**Instructions for the task:**
Every line below that holds the string "coverage" should be copied.

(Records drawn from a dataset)
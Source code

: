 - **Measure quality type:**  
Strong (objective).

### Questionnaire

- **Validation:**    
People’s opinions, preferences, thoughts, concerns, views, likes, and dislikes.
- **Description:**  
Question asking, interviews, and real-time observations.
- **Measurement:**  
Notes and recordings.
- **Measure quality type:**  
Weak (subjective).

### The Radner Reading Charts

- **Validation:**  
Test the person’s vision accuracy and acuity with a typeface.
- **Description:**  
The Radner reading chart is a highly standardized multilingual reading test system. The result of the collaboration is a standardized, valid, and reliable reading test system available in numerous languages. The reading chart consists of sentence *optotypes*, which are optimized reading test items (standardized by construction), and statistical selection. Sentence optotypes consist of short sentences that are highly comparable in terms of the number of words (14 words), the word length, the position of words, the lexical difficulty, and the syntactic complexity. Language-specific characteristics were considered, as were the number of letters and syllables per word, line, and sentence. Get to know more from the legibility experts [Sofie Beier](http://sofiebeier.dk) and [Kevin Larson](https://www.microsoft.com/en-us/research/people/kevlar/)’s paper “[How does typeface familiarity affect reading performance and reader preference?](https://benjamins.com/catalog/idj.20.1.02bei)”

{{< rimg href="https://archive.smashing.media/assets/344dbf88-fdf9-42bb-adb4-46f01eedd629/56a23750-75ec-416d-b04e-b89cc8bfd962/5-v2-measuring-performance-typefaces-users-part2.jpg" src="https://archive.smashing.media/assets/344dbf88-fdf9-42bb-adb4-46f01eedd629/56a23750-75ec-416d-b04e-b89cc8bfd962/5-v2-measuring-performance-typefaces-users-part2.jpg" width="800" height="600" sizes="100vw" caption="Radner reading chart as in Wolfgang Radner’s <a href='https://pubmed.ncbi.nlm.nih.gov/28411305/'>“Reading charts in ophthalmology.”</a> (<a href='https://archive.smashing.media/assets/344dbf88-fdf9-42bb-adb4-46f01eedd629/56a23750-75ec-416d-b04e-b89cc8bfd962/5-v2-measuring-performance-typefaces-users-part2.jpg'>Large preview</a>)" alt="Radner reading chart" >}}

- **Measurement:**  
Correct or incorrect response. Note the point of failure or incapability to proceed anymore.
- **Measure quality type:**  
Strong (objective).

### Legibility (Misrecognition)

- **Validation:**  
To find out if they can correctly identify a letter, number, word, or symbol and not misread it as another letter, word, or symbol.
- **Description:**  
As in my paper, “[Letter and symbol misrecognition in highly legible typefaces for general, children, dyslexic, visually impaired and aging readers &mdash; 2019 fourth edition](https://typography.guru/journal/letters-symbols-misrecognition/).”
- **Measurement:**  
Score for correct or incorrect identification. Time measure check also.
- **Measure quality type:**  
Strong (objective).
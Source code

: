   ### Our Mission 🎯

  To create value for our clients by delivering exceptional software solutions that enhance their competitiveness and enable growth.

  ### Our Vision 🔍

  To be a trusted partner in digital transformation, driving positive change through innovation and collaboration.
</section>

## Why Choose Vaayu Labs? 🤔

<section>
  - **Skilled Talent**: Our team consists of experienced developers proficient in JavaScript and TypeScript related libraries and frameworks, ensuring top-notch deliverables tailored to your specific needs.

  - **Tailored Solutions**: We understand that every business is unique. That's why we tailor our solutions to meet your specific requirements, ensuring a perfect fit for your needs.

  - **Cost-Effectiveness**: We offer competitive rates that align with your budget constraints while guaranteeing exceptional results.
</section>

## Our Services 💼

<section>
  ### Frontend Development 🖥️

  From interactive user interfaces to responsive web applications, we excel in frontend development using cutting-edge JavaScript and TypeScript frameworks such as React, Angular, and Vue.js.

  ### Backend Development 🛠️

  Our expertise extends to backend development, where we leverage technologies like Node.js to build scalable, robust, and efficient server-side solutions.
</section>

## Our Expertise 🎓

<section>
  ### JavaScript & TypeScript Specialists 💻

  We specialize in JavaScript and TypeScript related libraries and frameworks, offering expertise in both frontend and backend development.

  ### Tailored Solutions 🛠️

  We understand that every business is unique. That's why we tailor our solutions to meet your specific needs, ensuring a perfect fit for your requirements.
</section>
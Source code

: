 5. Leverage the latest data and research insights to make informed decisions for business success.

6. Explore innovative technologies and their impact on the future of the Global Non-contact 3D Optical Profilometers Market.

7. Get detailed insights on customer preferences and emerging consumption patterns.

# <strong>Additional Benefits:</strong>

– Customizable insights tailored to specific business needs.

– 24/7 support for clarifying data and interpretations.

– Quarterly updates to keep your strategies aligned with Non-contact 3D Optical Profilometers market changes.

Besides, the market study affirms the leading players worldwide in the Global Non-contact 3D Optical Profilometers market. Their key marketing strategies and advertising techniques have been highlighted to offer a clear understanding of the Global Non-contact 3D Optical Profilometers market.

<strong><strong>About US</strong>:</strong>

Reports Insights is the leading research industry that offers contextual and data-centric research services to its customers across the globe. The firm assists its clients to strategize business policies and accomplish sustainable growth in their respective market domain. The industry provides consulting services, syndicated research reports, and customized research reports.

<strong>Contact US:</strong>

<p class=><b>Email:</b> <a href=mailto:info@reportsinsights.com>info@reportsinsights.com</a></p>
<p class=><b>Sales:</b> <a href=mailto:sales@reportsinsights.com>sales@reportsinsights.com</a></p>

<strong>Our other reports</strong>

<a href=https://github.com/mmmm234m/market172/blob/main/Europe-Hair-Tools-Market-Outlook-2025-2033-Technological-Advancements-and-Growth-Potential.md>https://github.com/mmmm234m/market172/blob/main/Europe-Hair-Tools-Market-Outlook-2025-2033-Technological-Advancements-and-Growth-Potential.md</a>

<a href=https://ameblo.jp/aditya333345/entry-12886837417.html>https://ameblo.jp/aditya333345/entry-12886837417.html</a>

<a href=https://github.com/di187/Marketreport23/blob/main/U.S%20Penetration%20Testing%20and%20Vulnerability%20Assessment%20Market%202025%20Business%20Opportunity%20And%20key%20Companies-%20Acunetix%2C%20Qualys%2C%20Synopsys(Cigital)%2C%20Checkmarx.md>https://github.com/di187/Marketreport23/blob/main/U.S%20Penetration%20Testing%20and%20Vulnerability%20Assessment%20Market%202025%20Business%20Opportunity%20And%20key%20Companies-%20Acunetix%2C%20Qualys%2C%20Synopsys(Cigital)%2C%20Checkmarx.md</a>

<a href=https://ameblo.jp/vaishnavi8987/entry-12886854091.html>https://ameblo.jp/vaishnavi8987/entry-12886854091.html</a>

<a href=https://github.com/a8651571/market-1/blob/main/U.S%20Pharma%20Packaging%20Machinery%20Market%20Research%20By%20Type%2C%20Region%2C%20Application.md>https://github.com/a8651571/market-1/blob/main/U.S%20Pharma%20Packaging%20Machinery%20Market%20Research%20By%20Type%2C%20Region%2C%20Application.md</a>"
...
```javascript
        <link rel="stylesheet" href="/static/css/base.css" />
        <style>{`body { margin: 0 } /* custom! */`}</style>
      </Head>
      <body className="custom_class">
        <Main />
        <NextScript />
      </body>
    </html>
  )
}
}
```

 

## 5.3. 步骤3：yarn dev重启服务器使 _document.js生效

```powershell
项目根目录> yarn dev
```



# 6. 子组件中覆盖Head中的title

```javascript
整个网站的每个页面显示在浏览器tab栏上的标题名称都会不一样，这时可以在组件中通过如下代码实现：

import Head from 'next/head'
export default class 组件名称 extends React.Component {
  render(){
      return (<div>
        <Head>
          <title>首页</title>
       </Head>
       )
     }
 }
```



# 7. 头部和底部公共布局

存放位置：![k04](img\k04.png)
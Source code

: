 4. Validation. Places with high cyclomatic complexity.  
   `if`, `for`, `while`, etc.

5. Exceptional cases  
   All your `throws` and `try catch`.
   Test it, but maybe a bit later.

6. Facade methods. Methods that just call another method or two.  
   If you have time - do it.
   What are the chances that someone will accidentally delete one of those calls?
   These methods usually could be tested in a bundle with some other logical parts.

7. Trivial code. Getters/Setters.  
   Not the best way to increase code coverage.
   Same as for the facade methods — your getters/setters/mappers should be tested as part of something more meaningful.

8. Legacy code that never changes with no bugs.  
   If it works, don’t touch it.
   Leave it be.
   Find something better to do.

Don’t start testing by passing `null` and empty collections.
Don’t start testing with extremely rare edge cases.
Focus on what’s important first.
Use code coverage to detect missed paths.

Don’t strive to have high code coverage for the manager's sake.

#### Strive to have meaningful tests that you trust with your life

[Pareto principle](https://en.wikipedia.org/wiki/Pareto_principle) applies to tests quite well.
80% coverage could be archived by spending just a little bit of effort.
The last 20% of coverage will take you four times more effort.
--
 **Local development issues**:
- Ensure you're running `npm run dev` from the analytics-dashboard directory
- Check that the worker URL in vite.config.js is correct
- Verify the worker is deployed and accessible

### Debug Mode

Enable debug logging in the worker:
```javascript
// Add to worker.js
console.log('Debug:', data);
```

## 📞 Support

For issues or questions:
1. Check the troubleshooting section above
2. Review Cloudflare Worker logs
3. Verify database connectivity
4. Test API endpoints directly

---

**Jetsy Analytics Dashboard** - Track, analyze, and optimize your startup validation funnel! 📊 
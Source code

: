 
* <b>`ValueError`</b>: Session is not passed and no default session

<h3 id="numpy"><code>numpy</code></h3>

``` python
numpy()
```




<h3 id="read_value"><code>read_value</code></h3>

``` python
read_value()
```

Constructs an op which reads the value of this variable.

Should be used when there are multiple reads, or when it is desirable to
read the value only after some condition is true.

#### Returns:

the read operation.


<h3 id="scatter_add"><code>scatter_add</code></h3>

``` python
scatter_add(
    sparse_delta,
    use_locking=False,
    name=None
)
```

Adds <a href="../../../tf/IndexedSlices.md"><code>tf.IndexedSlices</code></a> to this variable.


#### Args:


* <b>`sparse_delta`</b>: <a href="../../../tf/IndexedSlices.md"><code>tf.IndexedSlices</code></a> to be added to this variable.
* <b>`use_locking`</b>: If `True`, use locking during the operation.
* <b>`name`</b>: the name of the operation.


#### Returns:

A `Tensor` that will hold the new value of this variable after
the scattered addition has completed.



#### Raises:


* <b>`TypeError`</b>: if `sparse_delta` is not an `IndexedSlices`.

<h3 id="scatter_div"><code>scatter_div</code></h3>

**Response area:**
   Not the best way to increase code coverage.
Use code coverage to detect missed paths.
Don’t strive to have high code coverage for the manager's sake.
80% coverage could be archived by spending just a little bit of effort.
The last 20% of coverage will take you four times more effort.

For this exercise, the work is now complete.